** WORK TO BE COMPLETED **
Copy out all the data, word for word.

** INFORMATION PROVIDED **
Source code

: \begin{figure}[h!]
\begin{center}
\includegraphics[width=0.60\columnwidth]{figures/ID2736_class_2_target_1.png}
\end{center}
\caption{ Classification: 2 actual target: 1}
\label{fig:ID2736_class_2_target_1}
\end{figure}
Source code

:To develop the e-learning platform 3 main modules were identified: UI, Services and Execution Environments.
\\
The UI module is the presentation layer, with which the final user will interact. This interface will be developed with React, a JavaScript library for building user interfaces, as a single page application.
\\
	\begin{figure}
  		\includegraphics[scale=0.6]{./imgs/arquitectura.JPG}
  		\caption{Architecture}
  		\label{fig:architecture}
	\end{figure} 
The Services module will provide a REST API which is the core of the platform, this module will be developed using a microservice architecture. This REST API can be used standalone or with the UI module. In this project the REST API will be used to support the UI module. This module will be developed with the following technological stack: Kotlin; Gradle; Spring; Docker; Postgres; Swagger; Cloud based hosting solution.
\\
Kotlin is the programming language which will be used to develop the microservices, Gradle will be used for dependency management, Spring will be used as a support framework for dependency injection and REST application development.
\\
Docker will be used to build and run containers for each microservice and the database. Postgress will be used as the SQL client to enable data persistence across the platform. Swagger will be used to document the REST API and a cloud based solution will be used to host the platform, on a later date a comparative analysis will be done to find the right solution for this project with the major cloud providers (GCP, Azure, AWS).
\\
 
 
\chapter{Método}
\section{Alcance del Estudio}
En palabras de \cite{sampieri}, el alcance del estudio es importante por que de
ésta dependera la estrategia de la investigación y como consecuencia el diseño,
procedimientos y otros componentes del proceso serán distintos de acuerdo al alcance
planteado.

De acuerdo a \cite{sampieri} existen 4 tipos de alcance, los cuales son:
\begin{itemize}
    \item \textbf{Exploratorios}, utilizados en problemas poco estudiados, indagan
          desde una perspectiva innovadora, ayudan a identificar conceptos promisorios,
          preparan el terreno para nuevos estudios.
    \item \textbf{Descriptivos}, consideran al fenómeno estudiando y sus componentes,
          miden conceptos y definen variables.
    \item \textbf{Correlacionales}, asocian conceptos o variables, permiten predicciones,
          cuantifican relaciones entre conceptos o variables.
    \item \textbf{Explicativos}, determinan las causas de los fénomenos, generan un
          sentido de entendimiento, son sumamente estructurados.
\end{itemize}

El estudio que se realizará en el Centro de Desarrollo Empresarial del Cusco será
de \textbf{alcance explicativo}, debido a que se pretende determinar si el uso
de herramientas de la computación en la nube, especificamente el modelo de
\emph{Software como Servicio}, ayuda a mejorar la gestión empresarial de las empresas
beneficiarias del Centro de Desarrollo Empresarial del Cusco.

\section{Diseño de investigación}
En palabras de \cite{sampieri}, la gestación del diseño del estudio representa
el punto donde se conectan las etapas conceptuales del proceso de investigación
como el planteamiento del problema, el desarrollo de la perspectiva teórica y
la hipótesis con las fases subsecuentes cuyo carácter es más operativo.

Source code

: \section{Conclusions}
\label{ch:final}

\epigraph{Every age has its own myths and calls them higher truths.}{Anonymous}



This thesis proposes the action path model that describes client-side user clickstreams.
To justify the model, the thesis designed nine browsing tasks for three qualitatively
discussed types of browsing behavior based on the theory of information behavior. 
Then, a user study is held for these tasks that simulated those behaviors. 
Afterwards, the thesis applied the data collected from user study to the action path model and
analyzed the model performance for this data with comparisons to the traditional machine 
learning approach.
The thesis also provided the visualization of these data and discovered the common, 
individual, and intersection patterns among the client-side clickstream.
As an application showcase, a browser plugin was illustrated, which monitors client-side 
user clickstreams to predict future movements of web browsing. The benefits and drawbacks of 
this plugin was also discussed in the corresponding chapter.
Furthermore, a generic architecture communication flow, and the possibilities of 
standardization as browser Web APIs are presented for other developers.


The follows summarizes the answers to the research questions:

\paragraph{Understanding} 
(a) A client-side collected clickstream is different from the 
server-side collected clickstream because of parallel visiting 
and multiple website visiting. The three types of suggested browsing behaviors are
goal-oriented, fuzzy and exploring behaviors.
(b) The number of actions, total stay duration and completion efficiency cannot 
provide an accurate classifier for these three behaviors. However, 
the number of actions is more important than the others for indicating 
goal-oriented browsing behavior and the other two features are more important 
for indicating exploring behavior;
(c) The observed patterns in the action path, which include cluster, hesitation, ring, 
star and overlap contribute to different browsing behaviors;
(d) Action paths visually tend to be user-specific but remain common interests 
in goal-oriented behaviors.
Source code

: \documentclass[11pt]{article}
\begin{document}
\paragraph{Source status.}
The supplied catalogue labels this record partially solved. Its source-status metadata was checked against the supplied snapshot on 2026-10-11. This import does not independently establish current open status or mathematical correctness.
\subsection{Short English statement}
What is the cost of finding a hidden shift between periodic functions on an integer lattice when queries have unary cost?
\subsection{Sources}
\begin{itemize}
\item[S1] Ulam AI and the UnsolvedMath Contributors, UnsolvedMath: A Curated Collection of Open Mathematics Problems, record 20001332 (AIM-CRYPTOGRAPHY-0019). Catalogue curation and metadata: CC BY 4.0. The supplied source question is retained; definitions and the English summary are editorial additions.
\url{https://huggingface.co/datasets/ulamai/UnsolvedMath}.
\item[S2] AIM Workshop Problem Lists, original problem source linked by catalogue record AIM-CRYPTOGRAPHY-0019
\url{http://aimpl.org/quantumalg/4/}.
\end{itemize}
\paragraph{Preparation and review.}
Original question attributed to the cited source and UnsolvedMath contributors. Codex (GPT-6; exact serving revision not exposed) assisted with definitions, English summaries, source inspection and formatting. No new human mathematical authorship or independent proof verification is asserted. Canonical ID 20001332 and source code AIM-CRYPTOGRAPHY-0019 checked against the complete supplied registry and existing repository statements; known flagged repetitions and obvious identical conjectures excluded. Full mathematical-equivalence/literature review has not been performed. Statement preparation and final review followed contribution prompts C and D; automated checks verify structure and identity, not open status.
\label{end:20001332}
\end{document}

** SOLUTION **
Source code

: \begin{figure}[h!]
\begin{center}
\includegraphics[width=0.60\columnwidth]{figures/ID2736_class_2_target_1.png}
\end{center}
\caption{ Classification: 2 actual target: 1}
\label{fig:ID2736_class_2_target_1}
\end{figure}
Source code

:To develop the e-learning platform 3 main modules were identified: UI, Services and Execution Environments.
\\
The UI module is the presentation layer, with which the final user will interact. This interface will be developed with React, a JavaScript library for building user interfaces, as a single page application.
\\
	\begin{figure}
  		\includegraphics[scale=0.6]{./imgs/arquitectura.JPG}
  		\caption{Architecture}
  		\label{fig:architecture}
	\end{figure} 
The Services module will provide a REST API which is the core of the platform, this module will be developed using a microservice architecture. This REST API can be used standalone or with the UI module. In this project the REST API will be used to support the UI module. This module will be developed with the following technological stack: Kotlin; Gradle; Spring; Docker; Postgres; Swagger; Cloud based hosting solution.
\\
Kotlin is the programming language which will be used to develop the microservices, Gradle will be used for dependency management, Spring will be used as a support framework for dependency injection and REST application development.
\\
Docker will be used to build and run containers for each microservice and the database. Postgress will be used as the SQL client to enable data persistence across the platform. Swagger will be used to document the REST API and a cloud based solution will be used to host the platform, on a later date a comparative analysis will be done to find the right solution for this project with the major cloud providers (GCP, Azure, AWS).
\\
 
 
\chapter{Método}
\section{Alcance del Estudio}
En palabras de \cite{sampieri}, el alcance del estudio es importante por que de
ésta dependera la estrategia de la investigación y como consecuencia el diseño,
procedimientos y otros componentes del proceso serán distintos de acuerdo al alcance
planteado.

De acuerdo a \cite{sampieri} existen 4 tipos de alcance, los cuales son:
\begin{itemize}
    \item \textbf{Exploratorios}, utilizados en problemas poco estudiados, indagan
          desde una perspectiva innovadora, ayudan a identificar conceptos promisorios,
          preparan el terreno para nuevos estudios.
    \item \textbf{Descriptivos}, consideran al fenómeno estudiando y sus componentes,
          miden conceptos y definen variables.
    \item \textbf{Correlacionales}, asocian conceptos o variables, permiten predicciones,
          cuantifican relaciones entre conceptos o variables.
    \item \textbf{Explicativos}, determinan las causas de los fénomenos, generan un
          sentido de entendimiento, son sumamente estructurados.
\end{itemize}

El estudio que se realizará en el Centro de Desarrollo Empresarial del Cusco será
de \textbf{alcance explicativo}, debido a que se pretende determinar si el uso
de herramientas de la computación en la nube, especificamente el modelo de
\emph{Software como Servicio}, ayuda a mejorar la gestión empresarial de las empresas
beneficiarias del Centro de Desarrollo Empresarial del Cusco.

\section{Diseño de investigación}
En palabras de \cite{sampieri}, la gestación del diseño del estudio representa
el punto donde se conectan las etapas conceptuales del proceso de investigación
como el planteamiento del problema, el desarrollo de la perspectiva teórica y
la hipótesis con las fases subsecuentes cuyo carácter es más operativo.

Source code

: \section{Conclusions}
\label{ch:final}

\epigraph{Every age has its own myths and calls them higher truths.}{Anonymous}



This thesis proposes the action path model that describes client-side user clickstreams.
To justify the model, the thesis designed nine browsing tasks for three qualitatively
discussed types of browsing behavior based on the theory of information behavior. 
Then, a user study is held for these tasks that simulated those behaviors. 
Afterwards, the thesis applied the data collected from user study to the action path model and
analyzed the model performance for this data with comparisons to the traditional machine 
learning approach.
The thesis also provided the visualization of these data and discovered the common, 
individual, and intersection patterns among the client-side clickstream.
As an application showcase, a browser plugin was illustrated, which monitors client-side 
user clickstreams to predict future movements of web browsing. The benefits and drawbacks of 
this plugin was also discussed in the corresponding chapter.
Furthermore, a generic architecture communication flow, and the possibilities of 
standardization as browser Web APIs are presented for other developers.


The follows summarizes the answers to the research questions:

\paragraph{Understanding} 
(a) A client-side collected clickstream is different from the 
server-side collected clickstream because of parallel visiting 
and multiple website visiting. The three types of suggested browsing behaviors are
goal-oriented, fuzzy and exploring behaviors.
(b) The number of actions, total stay duration and completion efficiency cannot 
provide an accurate classifier for these three behaviors. However, 
the number of actions is more important than the others for indicating 
goal-oriented browsing behavior and the other two features are more important 
for indicating exploring behavior;
(c) The observed patterns in the action path, which include cluster, hesitation, ring, 
star and overlap contribute to different browsing behaviors;
(d) Action paths visually tend to be user-specific but remain common interests 
in goal-oriented behaviors.
Source code

: \documentclass[11pt]{article}
\begin{document}
\paragraph{Source status.}
The supplied catalogue labels this record partially solved. Its source-status metadata was checked against the supplied snapshot on 2026-10-11. This import does not independently establish current open status or mathematical correctness.
\subsection{Short English statement}
What is the cost of finding a hidden shift between periodic functions on an integer lattice when queries have unary cost?
\subsection{Sources}
\begin{itemize}
\item[S1] Ulam AI and the UnsolvedMath Contributors, UnsolvedMath: A Curated Collection of Open Mathematics Problems, record 20001332 (AIM-CRYPTOGRAPHY-0019). Catalogue curation and metadata: CC BY 4.0. The supplied source question is retained; definitions and the English summary are editorial additions.
\url{https://huggingface.co/datasets/ulamai/UnsolvedMath}.
\item[S2] AIM Workshop Problem Lists, original problem source linked by catalogue record AIM-CRYPTOGRAPHY-0019
\url{http://aimpl.org/quantumalg/4/}.
\end{itemize}
\paragraph{Preparation and review.}
Original question attributed to the cited source and UnsolvedMath contributors. Codex (GPT-6; exact serving revision not exposed) assisted with definitions, English summaries, source inspection and formatting. No new human mathematical authorship or independent proof verification is asserted. Canonical ID 20001332 and source code AIM-CRYPTOGRAPHY-0019 checked against the complete supplied registry and existing repository statements; known flagged repetitions and obvious identical conjectures excluded. Full mathematical-equivalence/literature review has not been performed. Statement preparation and final review followed contribution prompts C and D; automated checks verify structure and identity, not open status.
\label{end:20001332}
\end{document}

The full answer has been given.